## Description of the task
In the listing that follows, copy out each line that includes the word "factor".
(Beginning of Data supplied)
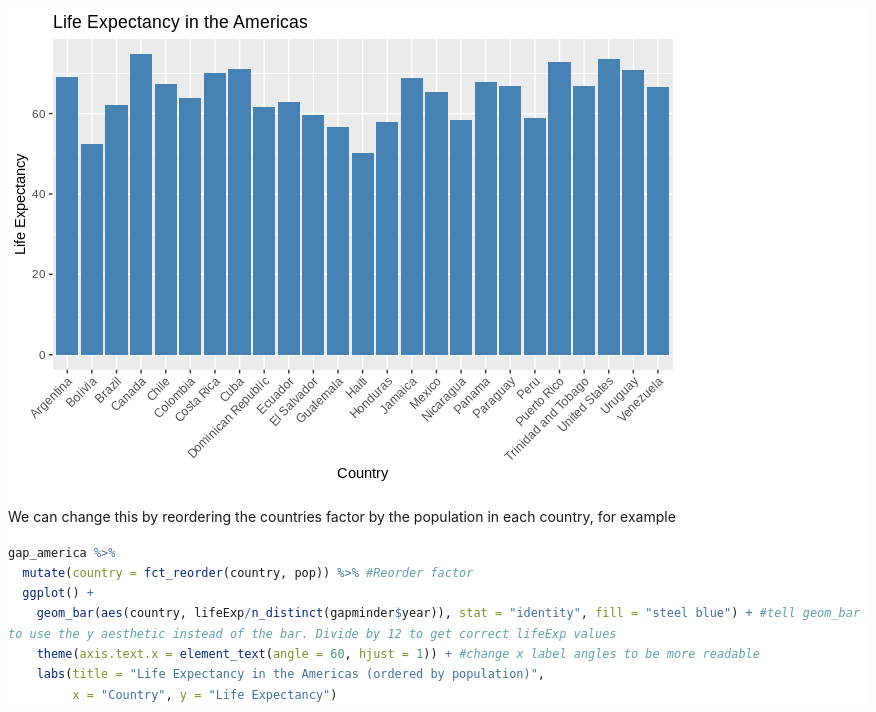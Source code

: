 ![](hmw95-yavyx_files/figure-markdown_github/unnamed-chunk-6-1.png)

We can change this by reordering the countries factor by the population in each country, for example

``` r
gap_america %>%
  mutate(country = fct_reorder(country, pop)) %>% #Reorder factor
  ggplot() +
    geom_bar(aes(country, lifeExp/n_distinct(gapminder$year)), stat = "identity", fill = "steel blue") + #tell geom_bar to use the y aesthetic instead of the bar. Divide by 12 to get correct lifeExp values
    theme(axis.text.x = element_text(angle = 60, hjust = 1)) + #change x label angles to be more readable
    labs(title = "Life Expectancy in the Americas (ordered by population)",
         x = "Country", y = "Life Expectancy")
```
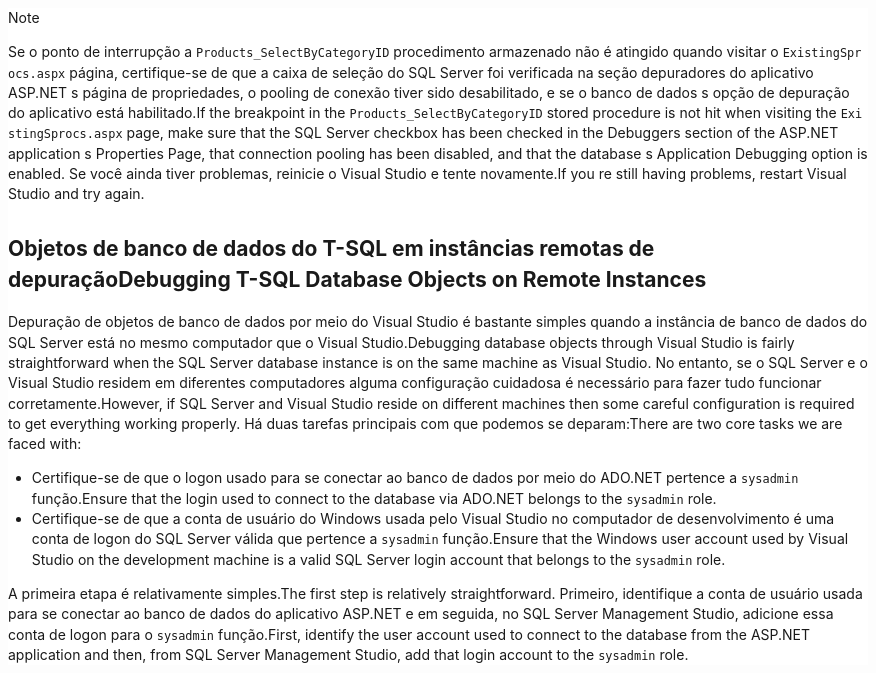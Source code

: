 
> [!NOTE]
> <span data-ttu-id="fb1b8-219">Se o ponto de interrupção a `Products_SelectByCategoryID` procedimento armazenado não é atingido quando visitar o `ExistingSprocs.aspx` página, certifique-se de que a caixa de seleção do SQL Server foi verificada na seção depuradores do aplicativo ASP.NET s página de propriedades, o pooling de conexão tiver sido desabilitado, e se o banco de dados s opção de depuração do aplicativo está habilitado.</span><span class="sxs-lookup"><span data-stu-id="fb1b8-219">If the breakpoint in the `Products_SelectByCategoryID` stored procedure is not hit when visiting the `ExistingSprocs.aspx` page, make sure that the SQL Server checkbox has been checked in the Debuggers section of the ASP.NET application s Properties Page, that connection pooling has been disabled, and that the database s Application Debugging option is enabled.</span></span> <span data-ttu-id="fb1b8-220">Se você ainda tiver problemas, reinicie o Visual Studio e tente novamente.</span><span class="sxs-lookup"><span data-stu-id="fb1b8-220">If you re still having problems, restart Visual Studio and try again.</span></span>


## <a name="debugging-t-sql-database-objects-on-remote-instances"></a><span data-ttu-id="fb1b8-221">Objetos de banco de dados do T-SQL em instâncias remotas de depuração</span><span class="sxs-lookup"><span data-stu-id="fb1b8-221">Debugging T-SQL Database Objects on Remote Instances</span></span>

<span data-ttu-id="fb1b8-222">Depuração de objetos de banco de dados por meio do Visual Studio é bastante simples quando a instância de banco de dados do SQL Server está no mesmo computador que o Visual Studio.</span><span class="sxs-lookup"><span data-stu-id="fb1b8-222">Debugging database objects through Visual Studio is fairly straightforward when the SQL Server database instance is on the same machine as Visual Studio.</span></span> <span data-ttu-id="fb1b8-223">No entanto, se o SQL Server e o Visual Studio residem em diferentes computadores alguma configuração cuidadosa é necessário para fazer tudo funcionar corretamente.</span><span class="sxs-lookup"><span data-stu-id="fb1b8-223">However, if SQL Server and Visual Studio reside on different machines then some careful configuration is required to get everything working properly.</span></span> <span data-ttu-id="fb1b8-224">Há duas tarefas principais com que podemos se deparam:</span><span class="sxs-lookup"><span data-stu-id="fb1b8-224">There are two core tasks we are faced with:</span></span>

- <span data-ttu-id="fb1b8-225">Certifique-se de que o logon usado para se conectar ao banco de dados por meio do ADO.NET pertence a `sysadmin` função.</span><span class="sxs-lookup"><span data-stu-id="fb1b8-225">Ensure that the login used to connect to the database via ADO.NET belongs to the `sysadmin` role.</span></span>
- <span data-ttu-id="fb1b8-226">Certifique-se de que a conta de usuário do Windows usada pelo Visual Studio no computador de desenvolvimento é uma conta de logon do SQL Server válida que pertence a `sysadmin` função.</span><span class="sxs-lookup"><span data-stu-id="fb1b8-226">Ensure that the Windows user account used by Visual Studio on the development machine is a valid SQL Server login account that belongs to the `sysadmin` role.</span></span>

<span data-ttu-id="fb1b8-227">A primeira etapa é relativamente simples.</span><span class="sxs-lookup"><span data-stu-id="fb1b8-227">The first step is relatively straightforward.</span></span> <span data-ttu-id="fb1b8-228">Primeiro, identifique a conta de usuário usada para se conectar ao banco de dados do aplicativo ASP.NET e em seguida, no SQL Server Management Studio, adicione essa conta de logon para o `sysadmin` função.</span><span class="sxs-lookup"><span data-stu-id="fb1b8-228">First, identify the user account used to connect to the database from the ASP.NET application and then, from SQL Server Management Studio, add that login account to the `sysadmin` role.</span></span>
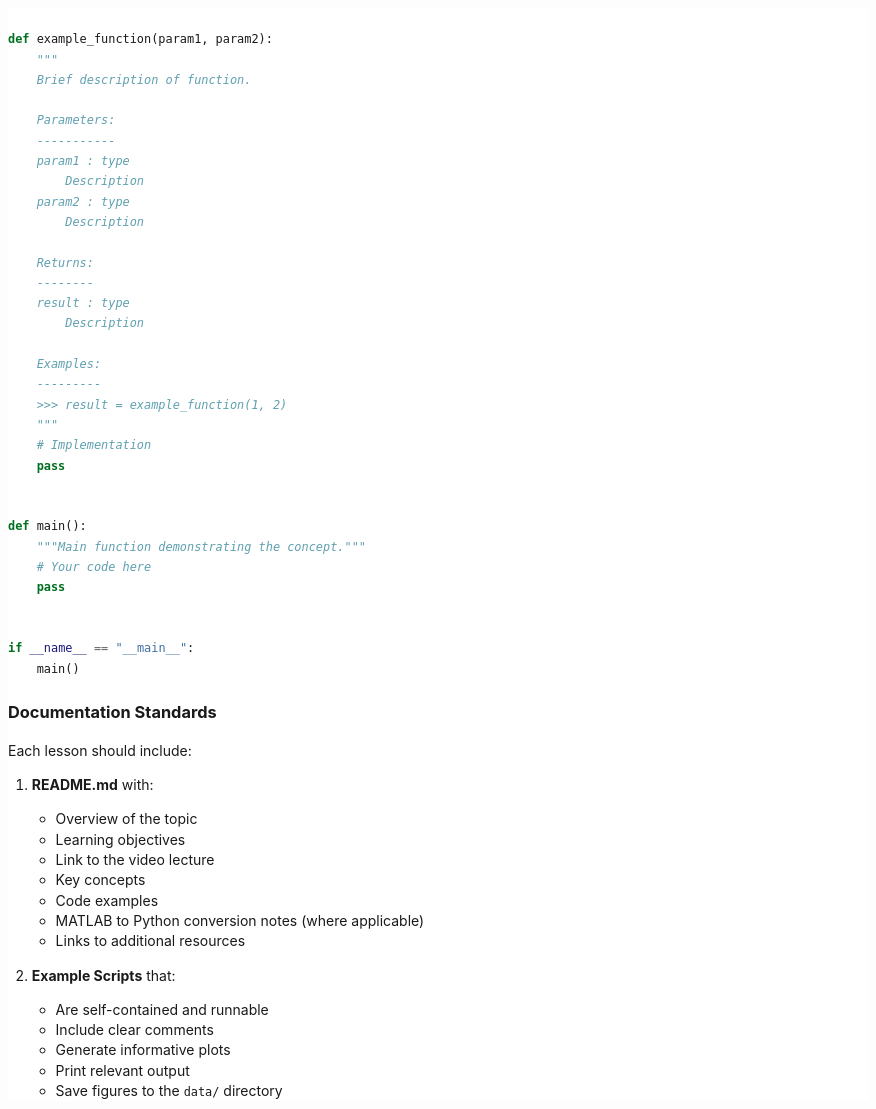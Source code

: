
 ```python

def example_function(param1, param2):
    """
    Brief description of function.
    
    Parameters:
    -----------
    param1 : type
        Description
    param2 : type
        Description
    
    Returns:
    --------
    result : type
        Description
    
    Examples:
    ---------
    >>> result = example_function(1, 2)
    """
    # Implementation
    pass


def main():
    """Main function demonstrating the concept."""
    # Your code here
    pass


if __name__ == "__main__":
    main()
```

### Documentation Standards

Each lesson should include:

1. **README.md** with:
   - Overview of the topic
   - Learning objectives
   - Link to the video lecture
   - Key concepts
   - Code examples
   - MATLAB to Python conversion notes (where applicable)
   - Links to additional resources

2. **Example Scripts** that:
   - Are self-contained and runnable
   - Include clear comments
   - Generate informative plots
   - Print relevant output
   - Save figures to the `data/` directory
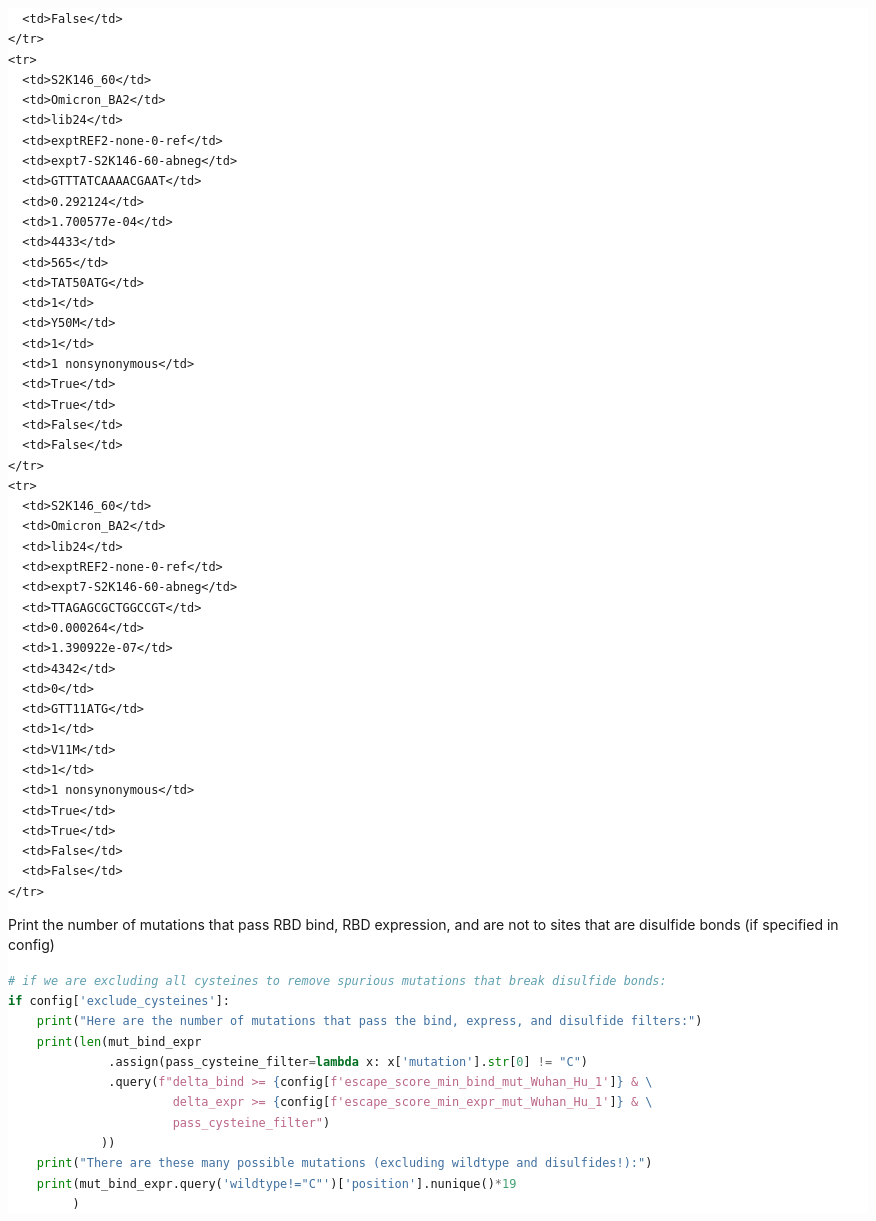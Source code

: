       <td>False</td>
    </tr>
    <tr>
      <td>S2K146_60</td>
      <td>Omicron_BA2</td>
      <td>lib24</td>
      <td>exptREF2-none-0-ref</td>
      <td>expt7-S2K146-60-abneg</td>
      <td>GTTTATCAAAACGAAT</td>
      <td>0.292124</td>
      <td>1.700577e-04</td>
      <td>4433</td>
      <td>565</td>
      <td>TAT50ATG</td>
      <td>1</td>
      <td>Y50M</td>
      <td>1</td>
      <td>1 nonsynonymous</td>
      <td>True</td>
      <td>True</td>
      <td>False</td>
      <td>False</td>
    </tr>
    <tr>
      <td>S2K146_60</td>
      <td>Omicron_BA2</td>
      <td>lib24</td>
      <td>exptREF2-none-0-ref</td>
      <td>expt7-S2K146-60-abneg</td>
      <td>TTAGAGCGCTGGCCGT</td>
      <td>0.000264</td>
      <td>1.390922e-07</td>
      <td>4342</td>
      <td>0</td>
      <td>GTT11ATG</td>
      <td>1</td>
      <td>V11M</td>
      <td>1</td>
      <td>1 nonsynonymous</td>
      <td>True</td>
      <td>True</td>
      <td>False</td>
      <td>False</td>
    </tr>
  </tbody>
</table>


Print the number of mutations that pass RBD bind, RBD expression, and are not to sites that are disulfide bonds (if specified in config) 


```python
# if we are excluding all cysteines to remove spurious mutations that break disulfide bonds:
if config['exclude_cysteines']:
    print("Here are the number of mutations that pass the bind, express, and disulfide filters:")
    print(len(mut_bind_expr
              .assign(pass_cysteine_filter=lambda x: x['mutation'].str[0] != "C")
              .query(f"delta_bind >= {config[f'escape_score_min_bind_mut_Wuhan_Hu_1']} & \
                       delta_expr >= {config[f'escape_score_min_expr_mut_Wuhan_Hu_1']} & \
                       pass_cysteine_filter")
             ))
    print("There are these many possible mutations (excluding wildtype and disulfides!):")
    print(mut_bind_expr.query('wildtype!="C"')['position'].nunique()*19
         )

```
(End of Data supplied)
## Output of the task
We can change this by reordering the countries factor by the population in each country, for example
  mutate(country = fct_reorder(country, pop)) %>% #Reorder factor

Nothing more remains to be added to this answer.